SCAMBIO CON LA GERMANIA: E
ORA... LA SECONDA PUNTATA!
 Finalmente
il momento che tutti aspettavamo è arrivato: i tedeschi sono
arrivati a Milano martedì 25 aprile. Non so dirvi come sia
stato il loro arrivo perchè quel pomeriggio ero a casa, non
sono andata in stazione, che voglia, troppo sbattimento… tanto
non avevo nessun tedesco a casa!
Giunta a scuola il mercoledì mattina, vedo per il corridoio
della mensa una mandria di quindici tedeschi; li dovevate vedere:
sbracciati, biondi, alti (ma fortunatamente non tutti!) e che parlavano
stra veloce quel tedesco che io sto cercando di imparare da tre
anni. A quel punto mi sono resa conto che ce ne vorranno ancora
tanti!! 
Va beh, dopo la presentazione, c'è stato il momento da me
più atteso: la colazione, c'era tanta di quella roba, me
la sarei mangiata tutta!
Ma come sempre c'è prima la carezza e poi lo schiaffo! Volete
sapere perchè? Eccovi accontentati: non abbiamo fatto altro
che camminare per Milano, e visita questo e visita quello, non sentivo
più i piedi, mi facevano di un male! E tutto questo fino
a pomeriggio inoltrato. Voi penserete: ”Ma sì, fa bene
camminare un po’, di cosa si lamenta?!”, ma vi blocco
subito, perchè è stato così anche il giovedì,
non ti sedere, stai attenta, non ti lamentare, ma avevo tutte le
ragioni per lamentarmi perchè anche ogni sera eravamo fuori!
 Ma
il bello deve ancora venire, non è finita qui! Pronti?! Il
venerdì abbiamo avuto per ben tre ore diritto, con produzione
di cartelloni, il tutto in inglese... il massimo dello strazio!!
Non finivano più, e oltre tutto: avessi capito qualcosa,
non ho capito una mazza!!
Prima della festa a scuola di chiusura, c'è stata la gita
fuori porta: al Lago Maggiore. Posto stupendo, se non fosse che
siamo partiti all'alba e siamo tornati ormai a sera inoltrata! Come
già detto, posto favoloso, l'isola Madre, l'isola Bella,
le ville Borromeo e quel giardino-parco con tutti quei pennuti a
me sconosciuti. Proprio lì ho fatto una scoperta: il pavone
bianco è femmina e quello colorato è maschio, lo sapevate?

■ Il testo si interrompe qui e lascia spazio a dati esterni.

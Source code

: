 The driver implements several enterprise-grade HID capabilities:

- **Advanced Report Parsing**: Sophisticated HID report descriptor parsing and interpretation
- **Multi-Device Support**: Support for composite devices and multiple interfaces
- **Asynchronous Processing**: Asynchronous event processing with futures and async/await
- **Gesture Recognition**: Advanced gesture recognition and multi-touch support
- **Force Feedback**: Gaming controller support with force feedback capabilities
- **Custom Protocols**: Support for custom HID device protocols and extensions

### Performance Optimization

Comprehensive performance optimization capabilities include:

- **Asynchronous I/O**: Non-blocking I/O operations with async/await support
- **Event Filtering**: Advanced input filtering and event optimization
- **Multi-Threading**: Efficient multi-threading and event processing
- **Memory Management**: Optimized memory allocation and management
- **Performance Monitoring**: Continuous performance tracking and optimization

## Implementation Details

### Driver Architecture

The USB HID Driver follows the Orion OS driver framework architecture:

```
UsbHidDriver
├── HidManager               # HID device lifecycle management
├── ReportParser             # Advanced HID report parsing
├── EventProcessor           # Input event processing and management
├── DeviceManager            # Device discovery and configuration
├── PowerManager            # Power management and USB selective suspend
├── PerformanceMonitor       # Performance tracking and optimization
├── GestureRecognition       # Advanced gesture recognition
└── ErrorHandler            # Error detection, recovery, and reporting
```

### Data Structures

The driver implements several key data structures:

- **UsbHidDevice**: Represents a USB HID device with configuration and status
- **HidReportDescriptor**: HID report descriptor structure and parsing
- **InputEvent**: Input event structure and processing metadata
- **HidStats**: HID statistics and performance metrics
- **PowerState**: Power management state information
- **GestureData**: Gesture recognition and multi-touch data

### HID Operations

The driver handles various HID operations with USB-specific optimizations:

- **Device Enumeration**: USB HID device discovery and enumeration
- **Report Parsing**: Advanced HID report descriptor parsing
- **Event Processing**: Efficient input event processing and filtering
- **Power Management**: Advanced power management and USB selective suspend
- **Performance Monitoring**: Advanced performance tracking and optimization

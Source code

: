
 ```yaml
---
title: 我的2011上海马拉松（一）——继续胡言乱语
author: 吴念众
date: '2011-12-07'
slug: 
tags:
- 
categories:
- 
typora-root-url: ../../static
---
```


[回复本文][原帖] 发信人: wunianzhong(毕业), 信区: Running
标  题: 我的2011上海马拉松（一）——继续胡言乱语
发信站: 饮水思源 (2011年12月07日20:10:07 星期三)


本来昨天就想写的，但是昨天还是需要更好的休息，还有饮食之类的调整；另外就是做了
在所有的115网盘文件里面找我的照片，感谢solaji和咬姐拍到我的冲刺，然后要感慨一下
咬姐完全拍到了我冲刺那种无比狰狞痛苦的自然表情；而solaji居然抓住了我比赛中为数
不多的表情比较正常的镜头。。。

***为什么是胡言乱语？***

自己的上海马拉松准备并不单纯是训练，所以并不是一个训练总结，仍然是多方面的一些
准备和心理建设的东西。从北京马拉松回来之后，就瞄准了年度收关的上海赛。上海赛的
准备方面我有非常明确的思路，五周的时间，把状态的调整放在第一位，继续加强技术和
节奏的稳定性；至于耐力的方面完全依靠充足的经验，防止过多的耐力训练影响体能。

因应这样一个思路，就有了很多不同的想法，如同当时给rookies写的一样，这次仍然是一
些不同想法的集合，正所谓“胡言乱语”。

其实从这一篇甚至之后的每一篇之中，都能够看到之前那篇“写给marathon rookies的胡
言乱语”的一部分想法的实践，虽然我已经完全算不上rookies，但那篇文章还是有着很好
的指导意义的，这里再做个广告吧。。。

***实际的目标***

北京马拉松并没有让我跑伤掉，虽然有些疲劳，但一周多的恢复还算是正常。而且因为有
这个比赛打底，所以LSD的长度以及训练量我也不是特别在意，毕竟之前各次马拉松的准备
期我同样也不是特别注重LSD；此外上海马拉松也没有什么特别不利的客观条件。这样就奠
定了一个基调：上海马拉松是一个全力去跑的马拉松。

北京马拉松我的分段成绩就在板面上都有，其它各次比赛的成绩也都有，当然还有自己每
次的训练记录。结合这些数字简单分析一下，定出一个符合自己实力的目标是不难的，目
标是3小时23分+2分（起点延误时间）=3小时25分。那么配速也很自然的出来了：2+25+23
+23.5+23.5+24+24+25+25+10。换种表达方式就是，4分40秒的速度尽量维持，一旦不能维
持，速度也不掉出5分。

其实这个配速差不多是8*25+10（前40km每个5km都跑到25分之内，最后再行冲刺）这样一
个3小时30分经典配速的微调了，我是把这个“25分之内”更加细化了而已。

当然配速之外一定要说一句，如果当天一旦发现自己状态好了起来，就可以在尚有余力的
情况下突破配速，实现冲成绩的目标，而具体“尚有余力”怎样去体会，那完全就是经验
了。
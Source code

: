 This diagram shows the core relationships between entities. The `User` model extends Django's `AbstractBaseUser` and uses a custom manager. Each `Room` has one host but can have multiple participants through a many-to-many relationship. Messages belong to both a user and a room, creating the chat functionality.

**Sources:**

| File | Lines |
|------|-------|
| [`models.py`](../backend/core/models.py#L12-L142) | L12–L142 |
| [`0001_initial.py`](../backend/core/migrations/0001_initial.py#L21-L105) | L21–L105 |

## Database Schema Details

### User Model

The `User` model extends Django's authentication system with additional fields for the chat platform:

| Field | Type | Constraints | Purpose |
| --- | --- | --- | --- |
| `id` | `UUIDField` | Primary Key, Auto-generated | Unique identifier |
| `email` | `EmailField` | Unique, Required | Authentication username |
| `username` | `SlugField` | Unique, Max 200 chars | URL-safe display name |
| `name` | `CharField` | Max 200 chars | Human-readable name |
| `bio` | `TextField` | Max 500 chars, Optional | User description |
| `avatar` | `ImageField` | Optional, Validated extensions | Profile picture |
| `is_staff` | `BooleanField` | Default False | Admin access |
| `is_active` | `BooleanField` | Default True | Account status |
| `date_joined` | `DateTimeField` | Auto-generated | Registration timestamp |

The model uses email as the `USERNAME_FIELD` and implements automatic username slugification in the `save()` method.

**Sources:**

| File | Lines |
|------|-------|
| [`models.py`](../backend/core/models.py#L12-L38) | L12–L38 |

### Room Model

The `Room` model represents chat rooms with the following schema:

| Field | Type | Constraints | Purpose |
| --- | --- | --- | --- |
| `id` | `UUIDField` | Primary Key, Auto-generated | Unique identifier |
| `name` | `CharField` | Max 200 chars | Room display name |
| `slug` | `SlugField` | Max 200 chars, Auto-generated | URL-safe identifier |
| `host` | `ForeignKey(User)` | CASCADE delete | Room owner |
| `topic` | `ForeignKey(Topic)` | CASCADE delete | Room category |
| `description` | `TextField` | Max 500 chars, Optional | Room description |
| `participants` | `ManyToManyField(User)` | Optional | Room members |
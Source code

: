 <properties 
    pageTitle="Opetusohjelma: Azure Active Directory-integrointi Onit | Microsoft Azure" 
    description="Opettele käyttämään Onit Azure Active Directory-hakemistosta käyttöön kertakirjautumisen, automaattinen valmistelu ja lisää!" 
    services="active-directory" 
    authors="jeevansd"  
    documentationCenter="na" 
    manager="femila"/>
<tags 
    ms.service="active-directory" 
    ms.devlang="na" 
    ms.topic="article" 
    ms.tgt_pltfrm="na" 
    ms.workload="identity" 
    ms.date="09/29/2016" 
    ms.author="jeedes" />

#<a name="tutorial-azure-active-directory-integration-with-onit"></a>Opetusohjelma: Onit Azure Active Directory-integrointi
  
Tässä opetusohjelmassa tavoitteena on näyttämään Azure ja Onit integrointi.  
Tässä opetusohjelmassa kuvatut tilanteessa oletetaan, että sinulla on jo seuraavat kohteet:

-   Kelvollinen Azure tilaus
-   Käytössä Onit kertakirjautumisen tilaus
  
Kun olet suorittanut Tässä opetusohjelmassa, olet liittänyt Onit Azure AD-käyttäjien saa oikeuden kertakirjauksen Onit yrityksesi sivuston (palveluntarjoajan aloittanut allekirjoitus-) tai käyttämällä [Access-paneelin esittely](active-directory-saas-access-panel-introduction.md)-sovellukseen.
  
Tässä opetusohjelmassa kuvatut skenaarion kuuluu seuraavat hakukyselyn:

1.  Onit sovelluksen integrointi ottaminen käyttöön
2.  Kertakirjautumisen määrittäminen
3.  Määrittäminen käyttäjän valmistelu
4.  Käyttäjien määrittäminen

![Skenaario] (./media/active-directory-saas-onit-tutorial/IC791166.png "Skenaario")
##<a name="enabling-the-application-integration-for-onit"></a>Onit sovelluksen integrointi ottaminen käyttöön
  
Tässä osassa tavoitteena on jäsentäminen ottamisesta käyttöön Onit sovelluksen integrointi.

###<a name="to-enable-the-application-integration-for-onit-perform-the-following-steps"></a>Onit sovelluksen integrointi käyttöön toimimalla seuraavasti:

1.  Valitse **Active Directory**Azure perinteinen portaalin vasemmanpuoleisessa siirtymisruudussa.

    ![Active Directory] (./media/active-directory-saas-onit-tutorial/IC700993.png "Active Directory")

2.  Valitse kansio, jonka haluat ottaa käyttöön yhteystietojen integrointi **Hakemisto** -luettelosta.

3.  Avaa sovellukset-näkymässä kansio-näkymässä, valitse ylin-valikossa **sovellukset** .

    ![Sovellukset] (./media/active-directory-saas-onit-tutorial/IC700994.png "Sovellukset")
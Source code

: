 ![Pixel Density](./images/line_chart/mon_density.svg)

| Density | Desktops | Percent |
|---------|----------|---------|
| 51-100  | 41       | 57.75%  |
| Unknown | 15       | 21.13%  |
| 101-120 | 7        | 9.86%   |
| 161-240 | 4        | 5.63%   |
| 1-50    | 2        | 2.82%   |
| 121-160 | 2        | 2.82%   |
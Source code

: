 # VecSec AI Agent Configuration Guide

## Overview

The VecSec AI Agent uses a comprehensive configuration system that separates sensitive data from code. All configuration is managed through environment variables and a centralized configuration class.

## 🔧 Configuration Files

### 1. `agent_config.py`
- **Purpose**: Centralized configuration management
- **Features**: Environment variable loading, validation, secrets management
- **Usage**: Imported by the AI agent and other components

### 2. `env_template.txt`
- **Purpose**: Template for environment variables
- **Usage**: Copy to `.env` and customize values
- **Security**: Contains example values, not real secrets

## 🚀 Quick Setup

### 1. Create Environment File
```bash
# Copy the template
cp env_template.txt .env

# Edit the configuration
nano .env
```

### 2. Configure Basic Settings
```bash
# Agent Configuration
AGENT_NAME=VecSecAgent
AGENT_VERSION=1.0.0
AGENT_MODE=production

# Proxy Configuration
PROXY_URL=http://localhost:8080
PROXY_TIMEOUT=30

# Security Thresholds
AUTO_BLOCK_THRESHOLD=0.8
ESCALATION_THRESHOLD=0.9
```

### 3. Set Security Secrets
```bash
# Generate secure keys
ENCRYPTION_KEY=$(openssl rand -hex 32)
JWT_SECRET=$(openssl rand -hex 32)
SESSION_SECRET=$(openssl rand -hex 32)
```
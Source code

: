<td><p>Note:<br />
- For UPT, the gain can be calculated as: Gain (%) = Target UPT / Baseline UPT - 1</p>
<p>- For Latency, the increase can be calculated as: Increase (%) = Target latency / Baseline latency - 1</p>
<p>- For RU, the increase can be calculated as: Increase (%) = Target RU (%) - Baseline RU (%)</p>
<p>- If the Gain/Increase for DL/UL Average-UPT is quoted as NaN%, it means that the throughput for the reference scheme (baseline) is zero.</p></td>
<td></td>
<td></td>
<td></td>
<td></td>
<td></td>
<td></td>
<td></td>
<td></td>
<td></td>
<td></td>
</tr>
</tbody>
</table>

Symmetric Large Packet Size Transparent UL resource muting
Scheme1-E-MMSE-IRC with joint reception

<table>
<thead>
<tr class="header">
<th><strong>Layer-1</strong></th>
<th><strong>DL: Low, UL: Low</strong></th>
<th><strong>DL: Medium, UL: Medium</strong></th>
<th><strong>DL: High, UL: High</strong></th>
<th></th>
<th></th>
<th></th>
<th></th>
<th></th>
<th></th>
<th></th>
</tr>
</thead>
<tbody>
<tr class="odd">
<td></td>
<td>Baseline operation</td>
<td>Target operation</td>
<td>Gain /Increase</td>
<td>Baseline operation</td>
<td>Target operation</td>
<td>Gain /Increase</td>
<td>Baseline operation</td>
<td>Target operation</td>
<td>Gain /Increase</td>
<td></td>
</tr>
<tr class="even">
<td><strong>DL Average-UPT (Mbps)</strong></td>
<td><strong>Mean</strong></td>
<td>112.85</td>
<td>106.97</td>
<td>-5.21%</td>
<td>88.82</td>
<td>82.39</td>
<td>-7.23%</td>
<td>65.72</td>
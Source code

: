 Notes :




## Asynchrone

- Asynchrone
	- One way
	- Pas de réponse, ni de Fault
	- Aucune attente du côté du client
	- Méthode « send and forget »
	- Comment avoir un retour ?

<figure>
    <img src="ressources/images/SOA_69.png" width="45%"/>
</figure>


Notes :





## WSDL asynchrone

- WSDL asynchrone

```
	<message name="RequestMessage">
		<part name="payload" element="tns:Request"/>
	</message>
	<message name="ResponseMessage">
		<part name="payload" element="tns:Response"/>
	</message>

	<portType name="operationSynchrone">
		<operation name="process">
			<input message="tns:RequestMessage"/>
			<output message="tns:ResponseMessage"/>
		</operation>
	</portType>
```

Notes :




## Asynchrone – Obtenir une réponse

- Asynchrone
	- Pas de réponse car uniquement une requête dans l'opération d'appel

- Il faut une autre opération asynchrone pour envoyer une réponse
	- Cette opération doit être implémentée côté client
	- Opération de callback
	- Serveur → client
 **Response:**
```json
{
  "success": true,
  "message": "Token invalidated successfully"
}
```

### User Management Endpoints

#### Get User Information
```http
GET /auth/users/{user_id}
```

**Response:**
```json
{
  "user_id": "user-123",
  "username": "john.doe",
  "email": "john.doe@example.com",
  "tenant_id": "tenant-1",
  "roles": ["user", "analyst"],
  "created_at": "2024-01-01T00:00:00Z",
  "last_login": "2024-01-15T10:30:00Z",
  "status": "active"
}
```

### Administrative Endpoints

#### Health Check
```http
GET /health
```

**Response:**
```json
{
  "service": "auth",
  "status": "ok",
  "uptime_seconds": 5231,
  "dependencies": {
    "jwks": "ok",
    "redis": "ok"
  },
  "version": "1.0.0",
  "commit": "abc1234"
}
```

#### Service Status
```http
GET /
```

Unica pecca: quel freddino sui battelli, troppo vento!
E così siamo giunti a domenica, sera della festa a scuola
molto attesa, con i primi pianti, cibo casereccio e musica dal vivo.
E' stata bella, anche se qualcuno non finiva più di piangere!
Beh come per l'arrivo non so dirvi cosa sia successo lunedì
1° maggio in stazione, perchè ero a casa a recuperare
le ore di sonno perse! Ma so che ci sono stati lunghi pianti, strazianti
addii con la promessa di rivedersi... sarà vero?!